The NZD/USD pair is trading in negative territory for the third consecutive day, hovering around 0.5855 during the early Asian session on Friday. The continued strength of the US Dollar, which recently reached fresh highs for 2024, is weighing on the Kiwi. Traders are also awaiting the release of key data later in the day, including the flash US S&P Global Purchasing Managers Index (PMI) and the final Michigan Consumer Sentiment report, which could provide further market direction.
US Department of Labor data released Thursday revealed that Initial Jobless Claims fell to 213,000 for the week ending November 16, down from a revised 219,000 (previously 217,000) the week before and below the anticipated 220,000. The stronger-than-expected data suggests that the US labor market remains robust, bolstering the view that the Federal Reserve (Fed) may be able to achieve a soft landing for the economy.
Federal Reserve Chairman Jerome Powell signaled last week that the central bank is not rushing to cut rates, noting that “the economy is not sending any signals that we need to be in a hurry to lower rates.” Additionally, Chicago Fed President Austan Goolsbee indicated on Thursday that the pace of rate cuts may slow, as inflation is expected to ease toward the Fed’s 2% target. This cautious stance continues to support the US Dollar and acts as a headwind for NZD/USD.

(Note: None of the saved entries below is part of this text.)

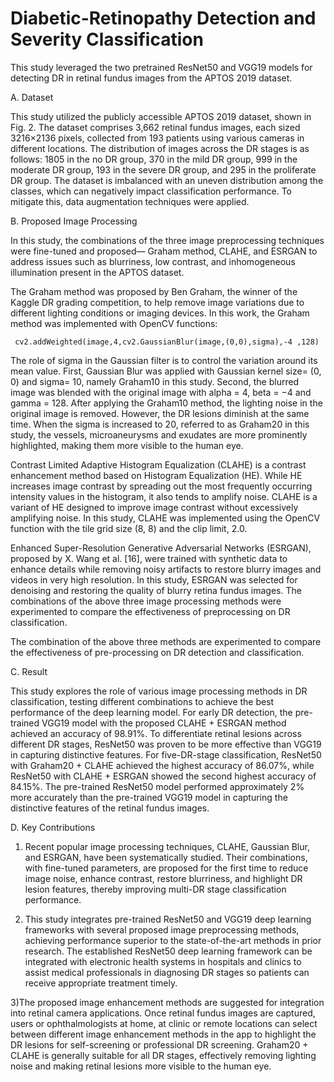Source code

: # Diabetic-Retinopathy Detection and Severity Classification

This study leveraged the two pretrained ResNet50 and VGG19 models for detecting DR in retinal fundus images from the APTOS 2019 dataset. 

A.	Dataset 

This study utilized the publicly accessible APTOS 2019 dataset, shown in Fig. 2. The dataset comprises 3,662 retinal fundus images, each sized 3216×2136 pixels, collected from 193 patients using various cameras in different locations. The distribution of images across the DR stages is as follows: 1805 in the no DR group, 370 in the mild DR group, 999 in the moderate DR group, 193 in the severe DR group, and 295 in the proliferate DR group. The dataset is imbalanced with an uneven distribution among the classes, which can negatively impact classification performance. To mitigate this, data augmentation techniques were applied.

B.	Proposed Image Processing

In this study, the combinations of the three image preprocessing techniques were fine-tuned and proposed— Graham method, CLAHE, and ESRGAN to address issues such as blurriness, low contrast, and inhomogeneous illumination present in the APTOS dataset.   

The Graham method was proposed by Ben Graham, the winner of the Kaggle DR grading competition, to help remove image variations due to different lighting conditions or imaging devices. In this work,  the Graham method was implemented with OpenCV functions: 

     cv2.addWeighted(image,4,cv2.GaussianBlur(image,(0,0),sigma),-4 ,128)

The role of sigma in the Gaussian filter is to control the variation around its mean value. First, Gaussian Blur was applied with Gaussian kernel size= (0, 0) and sigma= 10, namely Graham10 in this study. Second, the blurred image was blended with the original image with alpha = 4, beta = −4 and gamma = 128. After applying the Graham10 method, the lighting noise in the original image is removed. However, the DR lesions diminish at the same time. When the sigma is increased to 20, referred to as Graham20 in this study, the vessels, microaneurysms and exudates are more prominently highlighted, making them more visible to the human eye. 

Contrast Limited Adaptive Histogram Equalization (CLAHE) is a contrast enhancement method based on Histogram Equalization (HE). While HE increases image contrast by spreading out the most frequently occurring intensity values in the histogram, it also tends to amplify noise. CLAHE is a variant of HE designed to improve image contrast without excessively amplifying noise. In this study, CLAHE was implemented using the OpenCV function with the tile grid size (8, 8) and the clip limit, 2.0. 

Enhanced Super-Resolution Generative Adversarial Networks (ESRGAN), proposed by X. Wang et al. [16], were trained with synthetic data to enhance details while removing noisy artifacts to restore blurry images and videos in very high resolution. In this study, ESRGAN was selected for denoising and restoring the quality of blurry retina fundus images. The combinations of the above three image processing methods were experimented to compare the effectiveness of preprocessing on DR classification.

The combination of the above three methods are experimented to compare the effectiveness of pre-processing on DR detection and classification. 

C. Result

This study explores the role of various image processing methods in DR classification, testing different combinations to achieve the best performance of the deep learning model. For early DR detection, the pre-trained VGG19 model with the proposed CLAHE + ESRGAN method achieved an accuracy of 98.91%. To differentiate retinal lesions across different DR stages, ResNet50 was proven to be more effective than VGG19 in capturing distinctive features. For five-DR-stage classification, ResNet50 with Graham20 + CLAHE achieved the highest accuracy of 86.07%, while ResNet50 with CLAHE + ESRGAN showed the second highest accuracy of 84.15%. The pre-trained ResNet50 model performed approximately 2% more accurately than the pre-trained VGG19 model in capturing the distinctive features of the retinal fundus images.

D. Key Contributions

1) Recent popular image processing techniques, CLAHE, Gaussian Blur, and ESRGAN, have been systematically studied. Their combinations, with fine-tuned parameters, are proposed for the first time to reduce image noise, enhance contrast, restore blurriness, and highlight DR lesion features, thereby improving multi-DR stage classification performance.

2) This study integrates pre-trained ResNet50 and VGG19 deep learning frameworks with several proposed image preprocessing methods, achieving performance superior to the state-of-the-art methods in prior research. The established ResNet50 deep learning framework can be integrated with electronic health systems in hospitals and clinics to assist medical professionals in diagnosing DR stages so patients can receive appropriate treatment timely. 

3)The proposed image enhancement methods are suggested for integration into retinal camera applications. Once retinal fundus images are captured, users or ophthalmologists at home, at clinic or remote locations can select between different image enhancement methods in the app to highlight the DR lesions for self-screening or professional DR screening. Graham20 + CLAHE is generally suitable for all DR stages, effectively removing lighting noise and making retinal lesions more visible to the human eye.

Meanwhile, the New Zealand Dollar is under pressure as market participants increase bets that the Reserve Bank of New Zealand (RBNZ) will cut interest rates by 50 basis points (bps) at next week’s meeting. Shannon Nicoll, associate economist at Moody’s Analytics, noted that with New Zealand’s economy growing sluggishly and a weak labor market, a 50 basis point cut, similar to October’s move, seems likely. These expectations could add further downside pressure to the Kiwi in the coming days.